**TASK ITEM:** Scan the data that follows and count the lines with the string "documents"; answer with the count alone.

**DATA FOR ANALYSIS:**

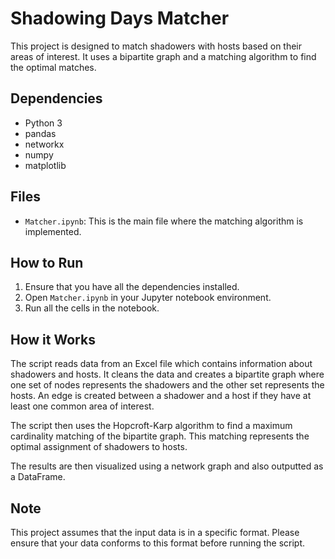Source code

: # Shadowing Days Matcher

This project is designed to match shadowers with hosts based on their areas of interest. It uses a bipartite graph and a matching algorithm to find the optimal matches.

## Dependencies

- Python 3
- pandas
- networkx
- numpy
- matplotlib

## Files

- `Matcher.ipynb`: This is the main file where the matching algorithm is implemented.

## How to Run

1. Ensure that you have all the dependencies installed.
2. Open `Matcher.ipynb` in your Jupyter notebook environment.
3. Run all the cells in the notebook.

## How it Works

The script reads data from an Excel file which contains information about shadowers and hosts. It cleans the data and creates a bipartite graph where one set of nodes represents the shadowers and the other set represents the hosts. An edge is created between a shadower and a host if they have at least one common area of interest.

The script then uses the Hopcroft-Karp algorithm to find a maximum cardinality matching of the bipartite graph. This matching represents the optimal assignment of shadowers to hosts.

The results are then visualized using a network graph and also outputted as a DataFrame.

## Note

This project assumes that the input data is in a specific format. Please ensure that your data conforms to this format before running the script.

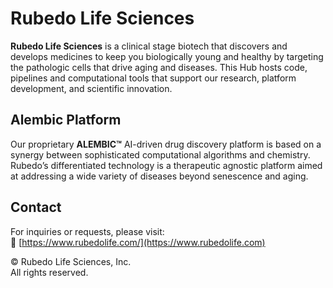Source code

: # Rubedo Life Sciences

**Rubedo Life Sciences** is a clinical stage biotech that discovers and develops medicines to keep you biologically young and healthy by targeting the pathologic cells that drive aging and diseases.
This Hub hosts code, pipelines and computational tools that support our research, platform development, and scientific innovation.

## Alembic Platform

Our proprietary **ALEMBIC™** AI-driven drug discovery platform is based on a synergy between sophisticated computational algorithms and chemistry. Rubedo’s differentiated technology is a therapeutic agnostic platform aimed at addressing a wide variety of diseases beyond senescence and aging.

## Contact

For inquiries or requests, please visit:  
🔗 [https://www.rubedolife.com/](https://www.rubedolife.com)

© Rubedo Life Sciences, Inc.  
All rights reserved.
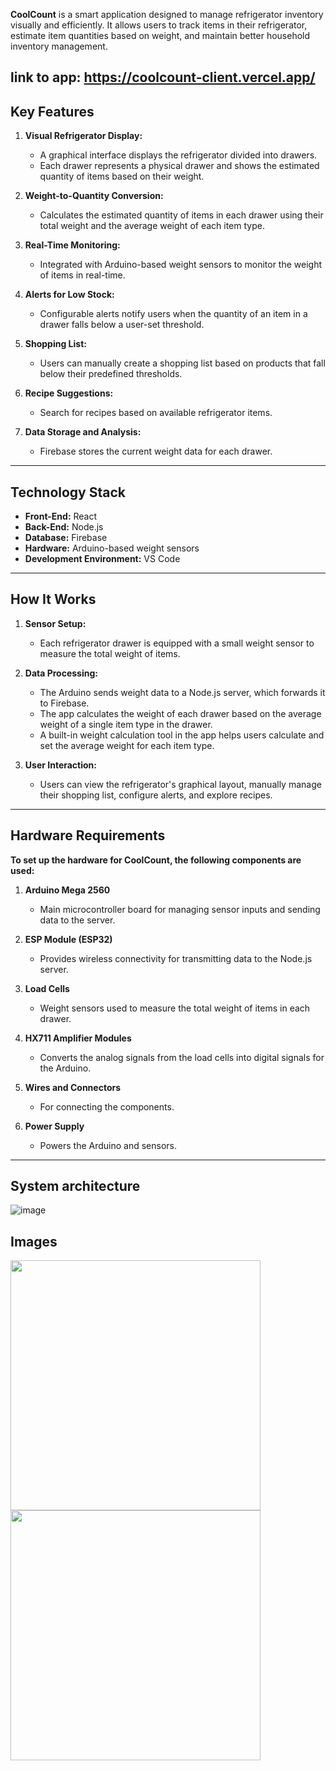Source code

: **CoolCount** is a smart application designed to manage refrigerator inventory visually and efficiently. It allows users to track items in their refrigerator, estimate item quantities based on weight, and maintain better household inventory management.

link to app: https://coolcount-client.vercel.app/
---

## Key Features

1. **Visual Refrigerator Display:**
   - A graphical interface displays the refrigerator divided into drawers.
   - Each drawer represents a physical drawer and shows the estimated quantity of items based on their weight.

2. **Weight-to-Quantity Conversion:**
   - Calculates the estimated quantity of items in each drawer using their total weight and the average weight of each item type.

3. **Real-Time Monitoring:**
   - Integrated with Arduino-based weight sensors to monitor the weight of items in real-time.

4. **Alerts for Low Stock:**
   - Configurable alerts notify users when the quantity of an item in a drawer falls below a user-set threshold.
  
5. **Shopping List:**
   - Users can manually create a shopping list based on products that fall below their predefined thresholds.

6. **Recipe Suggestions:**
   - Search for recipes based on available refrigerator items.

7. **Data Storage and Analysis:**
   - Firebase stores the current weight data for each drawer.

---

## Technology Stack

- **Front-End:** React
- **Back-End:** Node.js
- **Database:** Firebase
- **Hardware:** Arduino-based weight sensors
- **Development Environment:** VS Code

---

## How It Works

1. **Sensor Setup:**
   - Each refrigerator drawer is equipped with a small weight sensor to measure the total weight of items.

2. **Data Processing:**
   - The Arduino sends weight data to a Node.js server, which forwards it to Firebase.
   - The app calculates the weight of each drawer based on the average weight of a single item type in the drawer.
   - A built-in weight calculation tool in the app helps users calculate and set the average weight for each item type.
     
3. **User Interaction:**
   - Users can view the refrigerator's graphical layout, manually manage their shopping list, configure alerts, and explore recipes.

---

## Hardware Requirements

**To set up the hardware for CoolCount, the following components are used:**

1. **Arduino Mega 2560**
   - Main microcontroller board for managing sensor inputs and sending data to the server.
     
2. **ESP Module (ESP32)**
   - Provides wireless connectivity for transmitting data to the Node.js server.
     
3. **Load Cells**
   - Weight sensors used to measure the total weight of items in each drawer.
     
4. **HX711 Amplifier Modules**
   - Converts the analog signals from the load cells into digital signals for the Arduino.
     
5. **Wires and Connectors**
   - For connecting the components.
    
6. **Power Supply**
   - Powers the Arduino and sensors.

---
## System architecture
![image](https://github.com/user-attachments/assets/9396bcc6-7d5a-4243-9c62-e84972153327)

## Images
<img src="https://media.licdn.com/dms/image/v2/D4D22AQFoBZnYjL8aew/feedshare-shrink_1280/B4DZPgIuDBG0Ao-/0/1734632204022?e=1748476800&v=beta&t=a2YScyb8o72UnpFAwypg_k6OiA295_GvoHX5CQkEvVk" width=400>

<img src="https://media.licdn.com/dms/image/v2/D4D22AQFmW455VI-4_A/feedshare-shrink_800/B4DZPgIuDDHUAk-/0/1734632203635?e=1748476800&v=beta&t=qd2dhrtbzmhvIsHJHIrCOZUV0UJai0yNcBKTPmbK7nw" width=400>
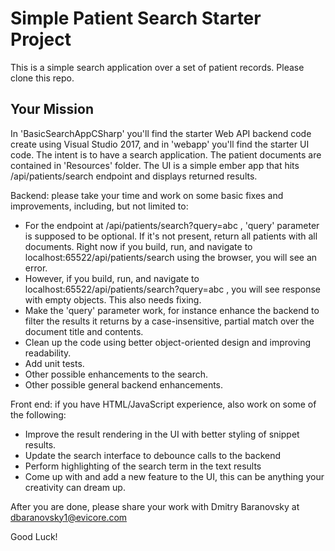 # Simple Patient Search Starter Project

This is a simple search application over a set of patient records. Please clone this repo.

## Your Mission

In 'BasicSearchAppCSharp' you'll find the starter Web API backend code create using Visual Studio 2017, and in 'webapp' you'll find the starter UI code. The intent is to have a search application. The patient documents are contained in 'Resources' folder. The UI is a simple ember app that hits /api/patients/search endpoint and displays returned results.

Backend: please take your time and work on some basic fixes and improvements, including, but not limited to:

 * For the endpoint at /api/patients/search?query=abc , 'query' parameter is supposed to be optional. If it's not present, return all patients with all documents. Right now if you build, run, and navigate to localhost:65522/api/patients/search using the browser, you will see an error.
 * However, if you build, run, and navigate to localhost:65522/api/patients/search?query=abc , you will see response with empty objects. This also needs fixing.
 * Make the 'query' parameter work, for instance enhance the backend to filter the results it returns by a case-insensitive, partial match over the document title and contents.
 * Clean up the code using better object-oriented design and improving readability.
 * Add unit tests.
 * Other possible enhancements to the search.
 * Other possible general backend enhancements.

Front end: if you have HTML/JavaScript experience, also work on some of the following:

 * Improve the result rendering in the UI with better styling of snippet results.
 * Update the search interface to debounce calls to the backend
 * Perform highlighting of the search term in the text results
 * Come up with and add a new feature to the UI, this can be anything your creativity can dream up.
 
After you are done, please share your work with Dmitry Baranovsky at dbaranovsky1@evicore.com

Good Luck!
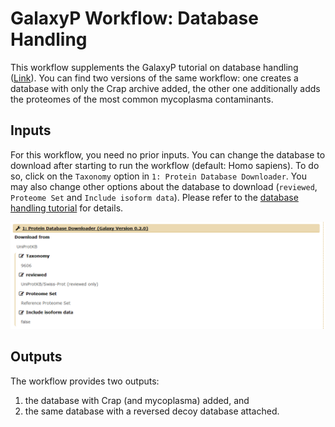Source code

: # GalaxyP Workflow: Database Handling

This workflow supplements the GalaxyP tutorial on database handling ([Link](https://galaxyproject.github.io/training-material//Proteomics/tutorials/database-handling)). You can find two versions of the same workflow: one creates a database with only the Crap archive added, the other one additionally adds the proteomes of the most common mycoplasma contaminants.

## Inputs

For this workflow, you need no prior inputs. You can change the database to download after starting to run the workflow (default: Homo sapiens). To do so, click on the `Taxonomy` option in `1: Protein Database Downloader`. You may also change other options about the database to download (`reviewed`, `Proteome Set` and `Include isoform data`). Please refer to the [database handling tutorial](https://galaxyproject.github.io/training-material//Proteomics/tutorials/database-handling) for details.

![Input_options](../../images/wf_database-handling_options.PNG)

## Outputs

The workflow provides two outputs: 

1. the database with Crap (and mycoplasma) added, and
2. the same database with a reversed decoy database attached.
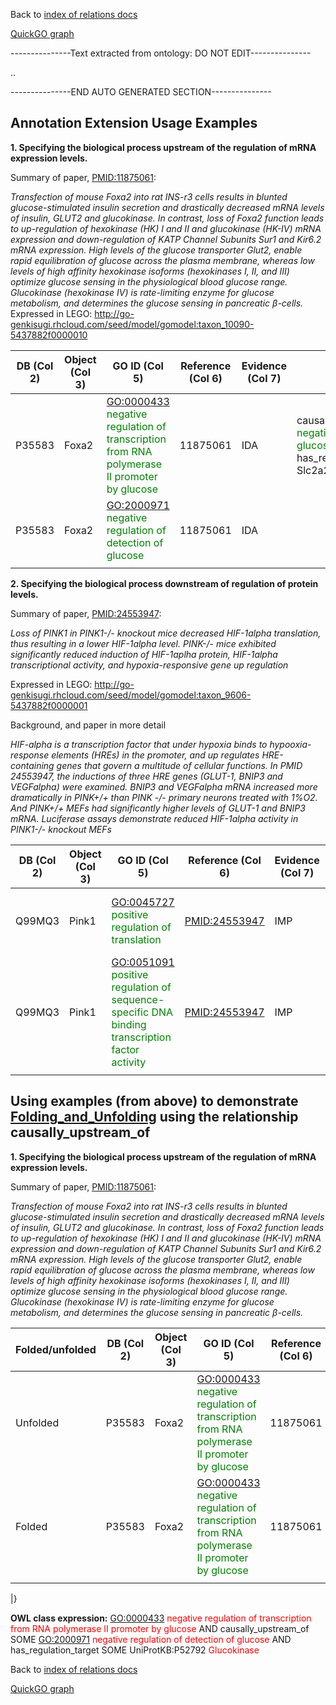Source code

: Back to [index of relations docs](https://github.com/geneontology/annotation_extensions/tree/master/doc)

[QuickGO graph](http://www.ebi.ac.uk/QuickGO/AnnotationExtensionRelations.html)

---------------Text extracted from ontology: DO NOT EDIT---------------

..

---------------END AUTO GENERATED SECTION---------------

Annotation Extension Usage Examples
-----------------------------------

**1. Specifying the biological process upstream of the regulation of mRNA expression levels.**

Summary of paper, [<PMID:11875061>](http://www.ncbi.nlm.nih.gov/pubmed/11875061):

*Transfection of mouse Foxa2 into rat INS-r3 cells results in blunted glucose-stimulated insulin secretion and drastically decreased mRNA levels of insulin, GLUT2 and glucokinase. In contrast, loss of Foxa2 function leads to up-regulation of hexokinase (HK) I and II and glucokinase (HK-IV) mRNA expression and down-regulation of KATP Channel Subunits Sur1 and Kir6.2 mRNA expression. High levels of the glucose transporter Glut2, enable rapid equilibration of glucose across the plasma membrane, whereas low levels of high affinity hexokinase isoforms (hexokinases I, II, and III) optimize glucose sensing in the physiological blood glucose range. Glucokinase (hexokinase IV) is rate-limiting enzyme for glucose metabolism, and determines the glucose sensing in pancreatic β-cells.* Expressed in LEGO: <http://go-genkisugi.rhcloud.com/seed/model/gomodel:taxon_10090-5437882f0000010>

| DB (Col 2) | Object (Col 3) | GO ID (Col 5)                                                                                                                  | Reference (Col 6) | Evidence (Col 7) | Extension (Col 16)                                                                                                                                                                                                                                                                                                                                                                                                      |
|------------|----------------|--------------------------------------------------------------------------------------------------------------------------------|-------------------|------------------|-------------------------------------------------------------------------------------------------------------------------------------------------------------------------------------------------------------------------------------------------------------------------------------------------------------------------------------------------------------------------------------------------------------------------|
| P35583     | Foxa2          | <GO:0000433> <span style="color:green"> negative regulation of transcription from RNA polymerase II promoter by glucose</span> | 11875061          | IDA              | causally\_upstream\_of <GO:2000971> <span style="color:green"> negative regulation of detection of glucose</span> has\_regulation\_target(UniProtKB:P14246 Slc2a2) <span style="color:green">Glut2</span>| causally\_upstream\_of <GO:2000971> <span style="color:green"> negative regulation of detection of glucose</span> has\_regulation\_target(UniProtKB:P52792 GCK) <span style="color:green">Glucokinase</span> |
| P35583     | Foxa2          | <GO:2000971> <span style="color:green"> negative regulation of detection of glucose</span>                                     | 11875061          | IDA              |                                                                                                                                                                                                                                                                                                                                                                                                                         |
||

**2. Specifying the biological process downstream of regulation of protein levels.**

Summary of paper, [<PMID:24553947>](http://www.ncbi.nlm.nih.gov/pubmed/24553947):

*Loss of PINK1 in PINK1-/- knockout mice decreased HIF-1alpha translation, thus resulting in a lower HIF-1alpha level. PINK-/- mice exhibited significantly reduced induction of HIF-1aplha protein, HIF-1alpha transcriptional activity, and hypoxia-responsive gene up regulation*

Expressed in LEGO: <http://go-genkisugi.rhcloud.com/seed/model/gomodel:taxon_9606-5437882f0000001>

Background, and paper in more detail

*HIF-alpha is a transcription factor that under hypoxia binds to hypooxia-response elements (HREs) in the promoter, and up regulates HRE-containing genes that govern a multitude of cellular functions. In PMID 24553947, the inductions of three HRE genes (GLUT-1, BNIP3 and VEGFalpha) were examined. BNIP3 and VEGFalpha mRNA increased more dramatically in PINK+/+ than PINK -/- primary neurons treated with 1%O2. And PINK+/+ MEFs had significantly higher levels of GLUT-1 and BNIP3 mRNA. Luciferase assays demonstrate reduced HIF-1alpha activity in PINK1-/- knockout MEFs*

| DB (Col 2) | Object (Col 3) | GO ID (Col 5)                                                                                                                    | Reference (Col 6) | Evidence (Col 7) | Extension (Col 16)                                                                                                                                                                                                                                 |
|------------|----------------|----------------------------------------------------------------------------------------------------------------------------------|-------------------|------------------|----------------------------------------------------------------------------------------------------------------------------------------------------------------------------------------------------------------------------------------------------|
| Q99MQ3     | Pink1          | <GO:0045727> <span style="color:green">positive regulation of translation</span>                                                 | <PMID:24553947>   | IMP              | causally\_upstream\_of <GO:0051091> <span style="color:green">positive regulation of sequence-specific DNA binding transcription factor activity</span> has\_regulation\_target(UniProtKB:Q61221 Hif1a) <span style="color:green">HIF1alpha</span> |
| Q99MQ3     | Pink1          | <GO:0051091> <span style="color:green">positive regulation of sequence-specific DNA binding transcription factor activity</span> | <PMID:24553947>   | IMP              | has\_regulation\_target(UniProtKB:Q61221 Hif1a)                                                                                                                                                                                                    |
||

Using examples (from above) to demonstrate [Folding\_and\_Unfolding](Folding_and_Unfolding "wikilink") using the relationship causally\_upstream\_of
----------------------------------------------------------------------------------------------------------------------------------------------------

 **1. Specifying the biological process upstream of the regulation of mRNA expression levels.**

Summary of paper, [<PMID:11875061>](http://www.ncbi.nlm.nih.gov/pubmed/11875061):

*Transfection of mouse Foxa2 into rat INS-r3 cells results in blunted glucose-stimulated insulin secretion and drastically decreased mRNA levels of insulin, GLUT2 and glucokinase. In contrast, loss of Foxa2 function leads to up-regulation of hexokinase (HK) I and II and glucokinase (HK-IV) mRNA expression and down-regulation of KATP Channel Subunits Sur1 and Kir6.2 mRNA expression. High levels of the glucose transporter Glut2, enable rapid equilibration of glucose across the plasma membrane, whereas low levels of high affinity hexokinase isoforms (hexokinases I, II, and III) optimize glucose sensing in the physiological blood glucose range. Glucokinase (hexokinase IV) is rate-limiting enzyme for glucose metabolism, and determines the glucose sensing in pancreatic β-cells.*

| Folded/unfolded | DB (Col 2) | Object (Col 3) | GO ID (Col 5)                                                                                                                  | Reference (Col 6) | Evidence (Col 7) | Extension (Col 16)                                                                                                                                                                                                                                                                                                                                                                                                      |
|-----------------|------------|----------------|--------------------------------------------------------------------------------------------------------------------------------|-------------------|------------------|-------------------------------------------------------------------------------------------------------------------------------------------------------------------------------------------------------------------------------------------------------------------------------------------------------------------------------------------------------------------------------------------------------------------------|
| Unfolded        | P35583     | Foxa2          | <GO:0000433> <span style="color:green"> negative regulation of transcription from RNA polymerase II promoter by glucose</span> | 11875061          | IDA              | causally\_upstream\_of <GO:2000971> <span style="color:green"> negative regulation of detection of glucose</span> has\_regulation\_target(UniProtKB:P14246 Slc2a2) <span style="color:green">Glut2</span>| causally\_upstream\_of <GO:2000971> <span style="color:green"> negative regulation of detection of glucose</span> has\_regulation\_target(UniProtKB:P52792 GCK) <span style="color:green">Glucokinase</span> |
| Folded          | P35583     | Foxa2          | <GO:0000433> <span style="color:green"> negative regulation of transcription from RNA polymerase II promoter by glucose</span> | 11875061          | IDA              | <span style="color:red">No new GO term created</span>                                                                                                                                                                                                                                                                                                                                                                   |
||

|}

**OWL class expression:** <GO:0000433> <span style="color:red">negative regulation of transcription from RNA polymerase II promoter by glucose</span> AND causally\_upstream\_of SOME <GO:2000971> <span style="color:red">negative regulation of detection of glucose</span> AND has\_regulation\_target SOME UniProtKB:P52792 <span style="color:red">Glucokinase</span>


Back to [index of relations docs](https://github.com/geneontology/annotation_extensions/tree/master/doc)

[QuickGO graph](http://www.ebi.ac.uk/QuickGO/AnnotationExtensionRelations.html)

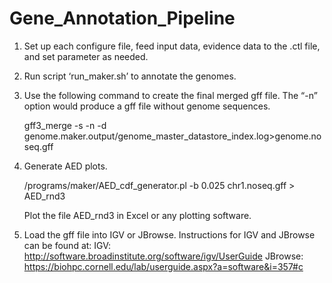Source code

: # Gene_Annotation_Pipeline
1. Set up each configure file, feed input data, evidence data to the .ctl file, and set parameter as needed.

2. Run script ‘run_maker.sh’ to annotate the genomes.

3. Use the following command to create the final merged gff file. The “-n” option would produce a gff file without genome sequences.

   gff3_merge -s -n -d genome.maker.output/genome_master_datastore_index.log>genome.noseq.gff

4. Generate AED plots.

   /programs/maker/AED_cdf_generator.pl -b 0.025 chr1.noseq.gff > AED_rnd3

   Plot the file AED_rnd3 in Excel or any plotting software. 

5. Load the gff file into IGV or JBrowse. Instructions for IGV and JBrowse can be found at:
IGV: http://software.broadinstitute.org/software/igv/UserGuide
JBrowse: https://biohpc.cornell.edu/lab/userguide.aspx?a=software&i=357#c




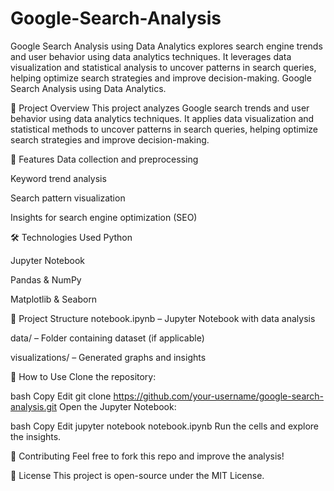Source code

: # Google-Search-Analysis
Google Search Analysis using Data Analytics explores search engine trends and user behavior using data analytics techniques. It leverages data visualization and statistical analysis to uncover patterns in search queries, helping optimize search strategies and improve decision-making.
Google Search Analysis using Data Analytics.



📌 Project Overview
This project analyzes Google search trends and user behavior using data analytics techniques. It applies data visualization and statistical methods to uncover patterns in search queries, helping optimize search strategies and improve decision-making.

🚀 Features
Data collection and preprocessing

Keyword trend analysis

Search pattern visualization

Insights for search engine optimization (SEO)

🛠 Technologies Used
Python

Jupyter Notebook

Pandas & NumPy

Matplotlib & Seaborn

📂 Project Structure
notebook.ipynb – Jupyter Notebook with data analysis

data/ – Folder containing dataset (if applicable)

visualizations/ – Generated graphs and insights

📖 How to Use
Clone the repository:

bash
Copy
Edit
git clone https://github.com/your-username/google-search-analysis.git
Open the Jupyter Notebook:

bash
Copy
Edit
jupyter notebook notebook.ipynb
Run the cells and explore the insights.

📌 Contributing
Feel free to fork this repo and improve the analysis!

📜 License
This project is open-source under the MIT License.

**EXERCISE RESPONSE:** 2